We have no doubt in our mind that the tears of the Afghan president, Hamid Karzai, during a speech to promote education and peace in his country were genuine, declared the pan-Arab daily Al Quds al Arabi in its editorial. During his address, Mr Karzai expressed the fear of seeing his son driven to emigrate one day due to poor security. He is well aware that a military solution for Afghanistan's crisis is now pointless. He realises that peaceful negotiations with the Taliban are the most logical, if not only, option at this point.
The flagrant lack of security in Afghanistan is driving thousands to leave, he admitted, while children are too frightened to go to school. Mr Karzai's mission to achieve peace through negotiations seems to be fraught with much difficulty. His repeated calls to the Taliban to participate in talks are to no avail. He has reasons to be pessimistic; he believes the Taliban resistance movement will win in the end and drive foreign forces out in defeat. His Afghan peace council will try to negotiate a power-sharing deal.
However, the Taliban are confident in a future victory. They can afford to refuse the president's advances or impose their own conditions to accept them. Experience has taught us that those who ride the tanks of occupation into power often leave with them.
Mysterious motives for Hizbollah's posturing
It could be the law of the bully. Israel preoccupies Hizbollah with aerial reconnaissance and threats of a new invasion and Hizbollah, in turn, preys on the March 14 group with constant attacks on the Lebanese prime minister Saad Hariri and his ministers, commented Abdulraham al Rashed in the London-based newspaper Asharq al Awsat.
Hizbollah insists on abolishing the International Tribunal, but in return for what? It is clear that the party isn't prepared to prosecute any of its members or to relinquish its arms in exchange for halting the tribunal's proceedings. More importantly, Mr Hariri himself has no power to stop the tribunal even if he wished to do so. Why is Hizbollah waging this battle against the tribunal when no indictment has yet been issued? Even if one were to assume that members in the party would be named and accused, the accusations wouldn't touch the party's leadership.
Attempts to justify Hizbollah's preemptive strikes at the tribunal aren't plausible either.
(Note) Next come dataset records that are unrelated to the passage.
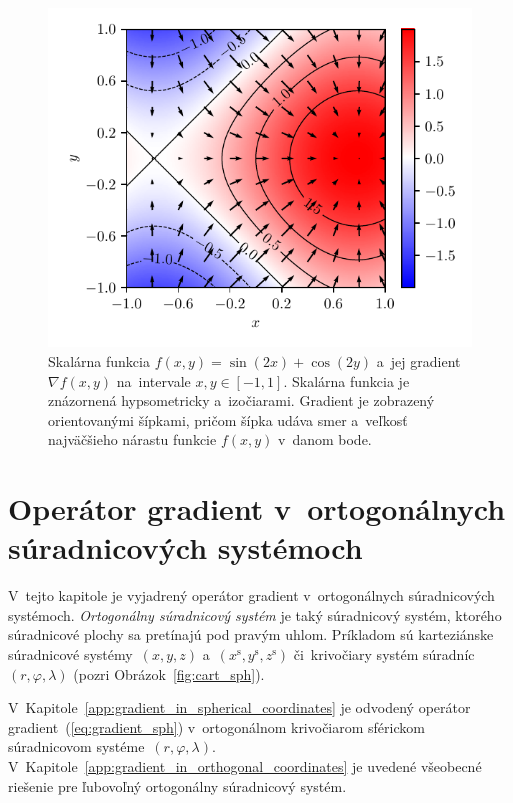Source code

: \documentclass[a4paper,12pt]{book}
\begin{document}
\begin{figure}[bt]
\centering
\includegraphics{./fig-gradient.pdf}
\caption{Skalárna funkcia $f(x, y) = \sin(2x) + \cos(2y)$ a~jej gradient 
$\nabla f(x, y)$ na~intervale $x, y \in [-1, 1]$.  Skalárna funkcia je 
znázornená hypsometricky a~izočiarami.  Gradient je zobrazený orientovanými 
šípkami, pričom šípka udáva smer a~veľkosť najväčšieho nárastu funkcie $f(x, 
y)$ v~danom bode.}
\label{fig:f_gradf}
\end{figure}






\chapter{Operátor gradient v~ortogonálnych súradnicových systémoch}
\label{app:gradient_in_orthogonal_systems}

V~tejto kapitole je vyjadrený operátor gradient v~ortogonálnych súradnicových 
systémoch.  \emph{Ortogonálny súradnicový systém} je taký súradnicový systém, 
ktorého súradnicové plochy sa pretínajú pod pravým uhlom.  Príkladom sú 
karteziánske súradnicové systémy~$(x, y, z)$ a~$(x^\mathrm{s}, y^\mathrm{s}, 
z^\mathrm{s})$ či~krivočiary systém súradníc~$(r, \varphi, \lambda)$ (pozri 
Obrázok~\ref{fig:cart_sph}).

V~Kapitole~\ref{app:gradient_in_spherical_coordinates} je odvodený operátor 
gradient~(\ref{eq:gradient_sph}) v~ortogonálnom krivočiarom sférickom 
súradnicovom systéme~$(r, \varphi, \lambda)$.  
V~Kapitole~\ref{app:gradient_in_orthogonal_coordinates} je uvedené všeobecné 
riešenie pre ľubovoľný ortogonálny súradnicový systém.
\end{document}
They claim the tribunal's decisions could lead to sectarian schisms, but that is exactly what the party is doing at the moment. Another explanation is that Hizbollah doesn't want to be depicted as a party that forsakes its own members. Others say the party is exploiting the situation to achieve political gains, which is a reasonable explanation for a heavily-armed party that has no respect for the law.
Arabs must counter Israeli media game
Anne Frank's tree was planted in Montreal, Canada, and it made headlines in the western media, observed Hayat Hwayek Attiya in an opinion article for Jordanian daily Addustour. The tree is a chestnut tree that was mentioned in The Diary of Ann Frank, a book depicting the struggles of a Jewish teenager in hiding from Nazi forces during the Second World War. She later died in a concentration camp, but the tree remained.
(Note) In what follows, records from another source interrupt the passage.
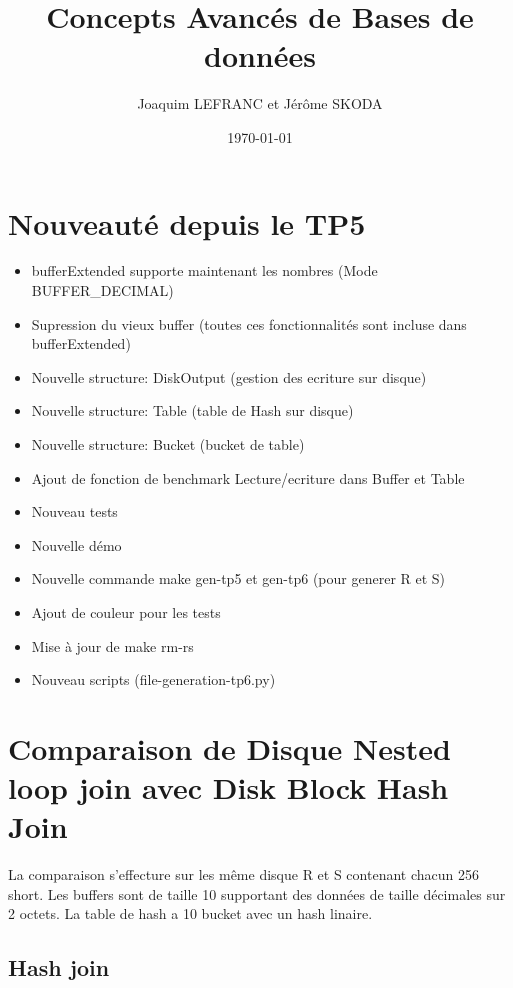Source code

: \documentclass[a4paper]{article}
\title{Concepts Avancés de Bases de données}
\author{Joaquim LEFRANC et Jérôme SKODA}
\date{\today}
\begin{document}
\maketitle


\section{Nouveauté depuis le TP5}

\begin{itemize}
  \item bufferExtended supporte maintenant les nombres (Mode BUFFER\_DECIMAL)
  \item Supression du vieux buffer (toutes ces fonctionnalités sont incluse dans bufferExtended)
  \item Nouvelle structure: DiskOutput (gestion des ecriture sur disque)
  \item Nouvelle structure: Table  (table de Hash sur disque)
  \item Nouvelle structure: Bucket (bucket de table)
  \item Ajout de fonction de benchmark Lecture/ecriture dans Buffer et Table
  \item Nouveau tests
  \item Nouvelle démo
  \item Nouvelle commande make gen-tp5 et gen-tp6 (pour generer R et S)
  \item Ajout de couleur pour les tests
  \item Mise à jour de make rm-rs
  \item Nouveau scripts (file-generation-tp6.py)
\end{itemize}

\section{Comparaison de Disque Nested loop join avec Disk Block Hash Join}

La comparaison s'effecture sur les même disque R et S contenant chacun 256
short. Les buffers sont de taille 10 supportant des données de taille
décimales sur 2 octets. La table de hash a 10 bucket avec un hash linaire.

\subsection{Hash join}
\end{document}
It finally fell last August. However, the Jewish community had anticipated the loss of the iconic tree and removed a few of its branches for replanting in several cities around the world. One of the "holy" branches will be planted in the White House garden amid world acclaim. This event comes as part of systematic measures to revive the holocaust in world consciousness. It aims at evoking the West's guilt complex that compels it time after time to make amends by giving every possible support to Israel. It succeeds in creating a justification for Israel's practices in Palestine.
It is time for Arabs to catch on to this media game and counter it in kind. How many trees should fall and how many Mariams and Leilas must die in Palestine before media coverage can be attained?
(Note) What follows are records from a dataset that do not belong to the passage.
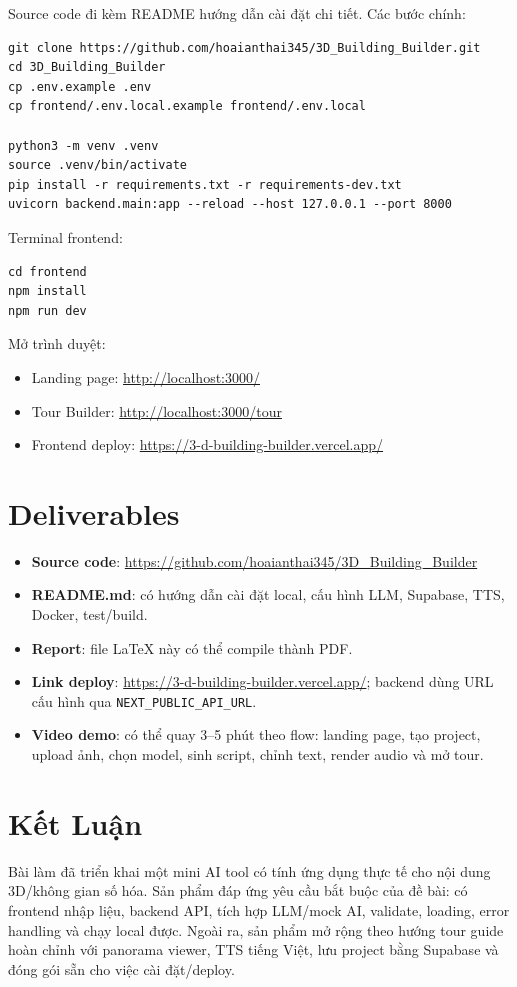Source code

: \documentclass[12pt,a4paper]{article}
\begin{document}
Source code đi kèm README hướng dẫn cài đặt chi tiết. Các bước chính:

\begin{lstlisting}[style=code]
git clone https://github.com/hoaianthai345/3D_Building_Builder.git
cd 3D_Building_Builder
cp .env.example .env
cp frontend/.env.local.example frontend/.env.local

python3 -m venv .venv
source .venv/bin/activate
pip install -r requirements.txt -r requirements-dev.txt
uvicorn backend.main:app --reload --host 127.0.0.1 --port 8000
\end{lstlisting}

Terminal frontend:

\begin{lstlisting}[style=code]
cd frontend
npm install
npm run dev
\end{lstlisting}

Mở trình duyệt:

\begin{itemize}
  \item Landing page: \url{http://localhost:3000/}
  \item Tour Builder: \url{http://localhost:3000/tour}
  \item Frontend deploy: \url{https://3-d-building-builder.vercel.app/}
\end{itemize}

\section{Deliverables}

\begin{itemize}
  \item \textbf{Source code}: \url{https://github.com/hoaianthai345/3D_Building_Builder}
  \item \textbf{README.md}: có hướng dẫn cài đặt local, cấu hình LLM, Supabase, TTS, Docker, test/build.
  \item \textbf{Report}: file LaTeX này có thể compile thành PDF.
  \item \textbf{Link deploy}: \url{https://3-d-building-builder.vercel.app/}; backend dùng URL cấu hình qua \texttt{NEXT\_PUBLIC\_API\_URL}.
  \item \textbf{Video demo}: có thể quay 3--5 phút theo flow: landing page, tạo project, upload ảnh, chọn model, sinh script, chỉnh text, render audio và mở tour.
\end{itemize}

\section{Kết Luận}

Bài làm đã triển khai một mini AI tool có tính ứng dụng thực tế cho nội dung 3D/không gian số hóa. Sản phẩm đáp ứng yêu cầu bắt buộc của đề bài: có frontend nhập liệu, backend API, tích hợp LLM/mock AI, validate, loading, error handling và chạy local được. Ngoài ra, sản phẩm mở rộng theo hướng tour guide hoàn chỉnh với panorama viewer, TTS tiếng Việt, lưu project bằng Supabase và đóng gói sẵn cho việc cài đặt/deploy.
\end{document}
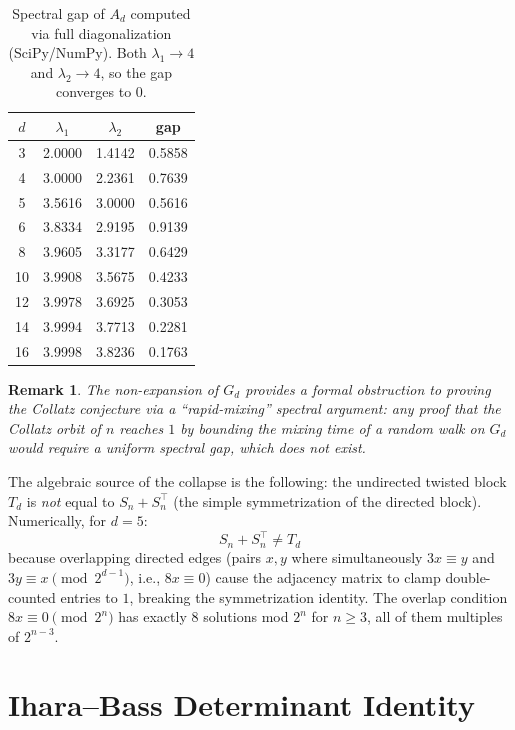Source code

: \documentclass[12pt]{article}
\newtheorem{remark}[theorem]{Remark}
\begin{document}
\begin{table}[h!]
  \centering
  \begin{tabular}{c c c c}
    \hline
    $d$ & $\lambda_1$ & $\lambda_2$ & gap \\
    \hline
    3  & 2.0000 & 1.4142 & 0.5858 \\
    4  & 3.0000 & 2.2361 & 0.7639 \\
    5  & 3.5616 & 3.0000 & 0.5616 \\
    6  & 3.8334 & 2.9195 & 0.9139 \\
    8  & 3.9605 & 3.3177 & 0.6429 \\
    10 & 3.9908 & 3.5675 & 0.4233 \\
    12 & 3.9978 & 3.6925 & 0.3053 \\
    14 & 3.9994 & 3.7713 & 0.2281 \\
    16 & 3.9998 & 3.8236 & 0.1763 \\
    \hline
  \end{tabular}
  \caption{Spectral gap of $A_d$ computed via full diagonalization
    (SciPy/NumPy).  Both $\lambda_1 \to 4$ and $\lambda_2 \to 4$,
    so the gap converges to $0$.}
  \label{tab:gap}
\end{table}

\begin{remark}
  The non-expansion of $G_d$ provides a formal obstruction to proving
  the Collatz conjecture via a ``rapid-mixing'' spectral argument:
  any proof that the Collatz orbit of $n$ reaches $1$ by bounding the
  mixing time of a random walk on $G_d$ would require a uniform spectral
  gap, which does not exist.
\end{remark}

The algebraic source of the collapse is the following:  the undirected
twisted block $T_d$ is \emph{not} equal to $S_n + S_n^{\!\top}$ (the
simple symmetrization of the directed block).  Numerically, for $d = 5$:
\[
  S_n + S_n^{\!\top} \ne T_d
\]
because overlapping directed edges (pairs $x, y$ where simultaneously
$3x \equiv y$ and $3y \equiv x \pmod{2^{d-1}}$, i.e., $8x \equiv 0$)
cause the adjacency matrix to clamp double-counted entries to $1$,
breaking the symmetrization identity.  The overlap condition
$8x \equiv 0 \pmod{2^n}$ has exactly $8$ solutions mod $2^n$ for
$n \ge 3$, all of them multiples of $2^{n-3}$.

\section{Ihara--Bass Determinant Identity}
\label{sec:ihara}
\end{document}
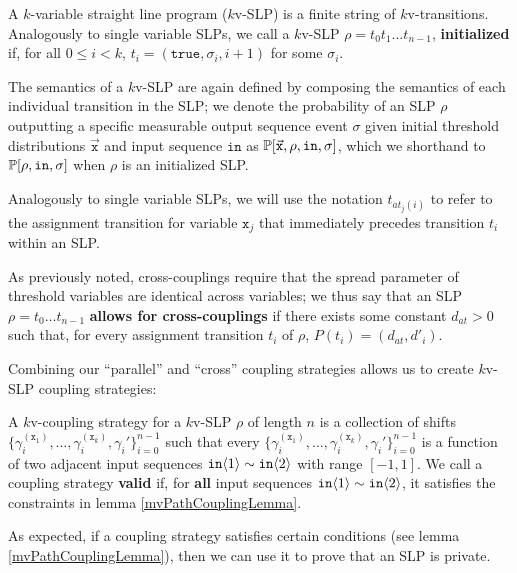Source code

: \begin{defn}
    A $k$-variable straight line program ($k$v-SLP) is a finite string of $k$v-transitions. Analogously to single variable SLPs, we call a $k$v-SLP $\rho = t_0t_1\ldots t_{n-1}$, \textbf{initialized} if, for all $0\leq i < k$, $t_i = (\texttt{true}, \sigma_i, i+1)$ for some $\sigma_i$.
\end{defn}

The semantics of a $k$v-SLP are again defined by composing the semantics of each individual transition in the SLP; we denote the probability of an SLP $\rho$ outputting a specific measurable output sequence event $\sigma$ given initial threshold distributions $\vec{\texttt{x}}$ and input sequence $\texttt{in}$ as $\mathbb{P}[\vec{\texttt{x}}, \rho, \texttt{in}, \sigma]$, which we shorthand to $\mathbb{P}[\rho, \texttt{in}, \sigma]$ when $\rho$ is an initialized SLP.

Analogously to single variable SLPs, we will use the notation $t_{at_j(i)}$ to refer to the assignment transition for variable $\texttt{x}_j$ that immediately precedes transition $t_i$ within an SLP. 

As previously noted, cross-couplings require that the spread parameter of threshold variables are identical across variables; we thus say that an SLP $\rho = t_0\ldots t_{n-1}$ \textbf{allows for cross-couplings} if there exists some constant $d_{at}>0$ such that, for every assignment transition $t_i$ of $\rho$, $P(t_i) = (d_{at}, d'_i)$. 


Combining our ``parallel'' and ``cross'' coupling strategies allows us to create $k$v-SLP coupling strategies:

\begin{defn}
    A $k$v-coupling strategy for a $k$v-SLP $\rho$ of length $n$ is a collection of shifts $\{\gamma_i^{(\texttt{x}_1)},\ldots, \gamma_i^{(\texttt{x}_k)}, \gamma_i'\}_{i=0}^{n-1}$ such that every $\{\gamma_i^{(\texttt{x}_1)},\ldots, \gamma_i^{(\texttt{x}_k)}, \gamma_i'\}_{i=0}^{n-1}$ is a function of two adjacent input sequences $\texttt{in}\langle1 \rangle\sim \texttt{in}\langle2 \rangle$ with range $[-1, 1]$. 
    We call a coupling strategy \textbf{valid} if, for \textbf{all} input sequences $\texttt{in}\langle1 \rangle\sim\texttt{in}\langle2 \rangle$, it satisfies the constraints in lemma \ref{mvPathCouplingLemma}.
\end{defn}

As expected, if a coupling strategy satisfies certain conditions (see lemma \ref{mvPathCouplingLemma}), then we can use it to prove that an SLP is private.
Nato's unity has become badly frayed
In an article for Emirati daily Al Khaleej, columnist Saad Mehio wrote: "This year's Nato summit will not be like any of its predecessors." The main question on its agenda will be: is Nato still vital and effective all over the world?
The question is evidently existential. It wouldn't have been raised if the alliance that was designed following the collapse of the Soviet Union to be the world's cop hadn't stumbled in Iraq and fallen prey to hesitation and chaos in Afghanistan. Currently, with every passing day, member countries race to be the first to turn their backs on Nato's mission, leaving the US alone as the sole sheriff in the current world non-order.
Of course, no one expects the collapse of Nato yet, but their economic and political interests can no longer be summed up in the saying "the West against the whole world". In fact, the centre of global economic weight has sailed away from the Atlantic and dropped anchor at the shores of the Pacific, which is now host to more than half the world's production in goods and services and will soon be responsible for approximately two thirds of world trade as exemplified in China, Japan and India.